Both the line with "system one test" and the line with "do the next" in the records below must appear in the output, along with every line between them, exactly and with nothing added.

*-*-*

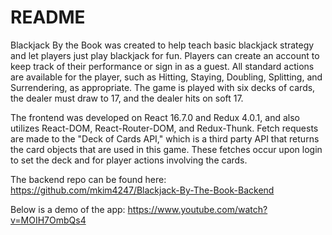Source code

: # README
Blackjack By the Book was created to help teach basic blackjack strategy and let players just play blackjack for fun. Players can create an account to keep track of their performance or sign in as a guest. All standard actions are available for the player, such as Hitting, Staying, Doubling, Splitting, and Surrendering, as appropriate. The game is played with six decks of cards, the dealer must draw to 17, and the dealer hits on soft 17.

The frontend was developed on React 16.7.0 and Redux 4.0.1, and also utilizes React-DOM, React-Router-DOM, and Redux-Thunk. Fetch requests are made to the "Deck of Cards API," which is a third party API that returns the card objects that are used in this game. These fetches occur upon login to set the deck and for player actions involving the cards.

The backend repo can be found here:
https://github.com/mkim4247/Blackjack-By-The-Book-Backend

Below is a demo of the app:
https://www.youtube.com/watch?v=MOIH7OmbQs4

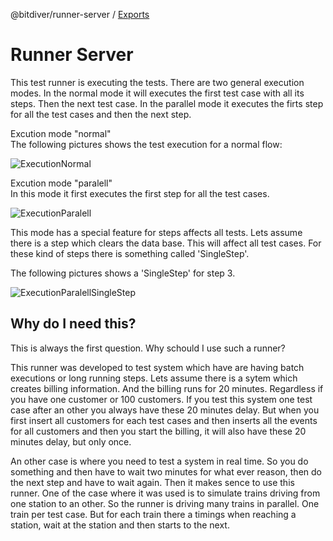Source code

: @bitdiver/runner-server / [Exports](modules.md)

# Runner Server

This test runner is executing the tests. There are two general execution
modes. In the normal mode it will executes the first test case with all
its steps. Then the next test case. In the parallel mode it executes the
firts step for all the test cases and then the next step.

Excution mode "normal"  
The following pictures shows the test execution for a normal flow:

![ExecutionNormal](images/ExecutionNormal.svg)

Excution mode "paralell"  
In this mode it first executes the first step for all the test cases.

![ExecutionParalell](images/ExecutionParalell.svg)

This mode has a special feature for steps affects all tests. Lets assume
there is a step which clears the data base. This will affect all test
cases. For these kind of steps there is something called 'SingleStep'.

The following pictures shows a 'SingleStep' for step 3.

![ExecutionParalellSingleStep](images/ExecutionParalellSingleStep.svg)

## Why do I need this?

This is always the first question. Why schould I use such a runner?

This runner was developed to test system which have are having batch
executions or long running steps. Lets assume there is a sytem which
creates billing information. And the billing runs for 20 minutes.
Regardless if you have one customer or 100 customers. If you test this
system one test case after an other you always have these 20 minutes
delay. But when you first insert all customers for each test cases and
then inserts all the events for all customers and then you start the
billing, it will also have these 20 minutes delay, but only once.

An other case is where you need to test a system in real time. So you do
something and then have to wait two minutes for what ever reason, then
do the next step and have to wait again. Then it makes sence to use this
runner. One of the case where it was used is to simulate trains driving
from one station to an other. So the runner is driving many trains in
parallel. One train per test case. But for each train there a timings
when reaching a station, wait at the station and then starts to the
next.
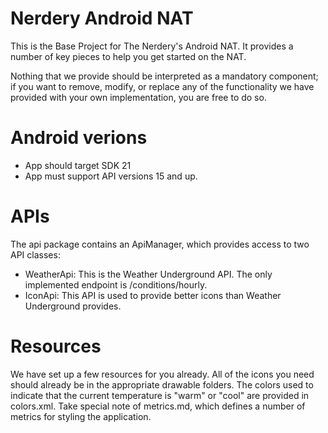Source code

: # Nerdery Android NAT
This is the Base Project for The Nerdery's Android NAT.
It provides a number of key pieces to help you get started on the NAT.

Nothing that we provide should be interpreted as a mandatory component; if you want to remove, modify,
or replace any of the functionality we have provided with your own implementation, you are free to do so.

# Android verions
* App should target SDK 21
* App must support API versions 15 and up.

# APIs
The api package contains an ApiManager, which provides access to two API classes:
 * WeatherApi: This is the Weather Underground API. The only implemented endpoint is /conditions/hourly.
 * IconApi: This API is used to provide better icons than Weather Underground provides.

# Resources
We have set up a few resources for you already.
All of the icons you need should already be in the appropriate drawable folders.
The colors used to indicate that the current temperature is "warm" or "cool" are provided in colors.xml.
Take special note of metrics.md, which defines a number of metrics for styling the application.
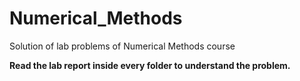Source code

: # Numerical_Methods
Solution of lab problems of Numerical Methods course

**Read the lab report inside every folder to understand the problem.**

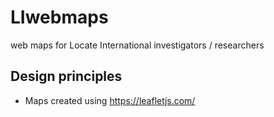 # LIwebmaps
web maps for Locate International investigators / researchers

## Design principles

* Maps created using <https://leafletjs.com/>
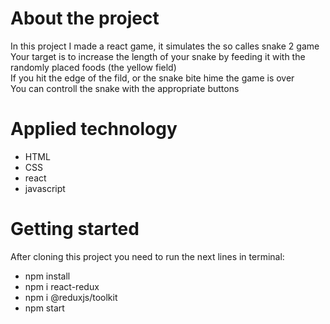 # About the project
In this project I made a react game, it simulates the so calles snake 2 game<br/>
Your target is to increase the length of your snake by feeding it with the randomly placed foods (the yellow field)<br/>
If you hit the edge of the fild, or the snake bite hime the game is over<br/>
You can controll the snake with the appropriate buttons

# Applied technology
- HTML
- CSS
- react
- javascript

# Getting started
After cloning this project you need to run the next lines in terminal:
- npm install
- npm i react-redux
- npm i @reduxjs/toolkit
- npm start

*-*-*

Task output:
system one test case after an other you always have these 20 minutes
delay. But when you first insert all customers for each test cases and
then inserts all the events for all customers and then you start the
billing, it will also have these 20 minutes delay, but only once.

An other case is where you need to test a system in real time. So you do
something and then have to wait two minutes for what ever reason, then
do the next step and have to wait again. Then it makes sence to use this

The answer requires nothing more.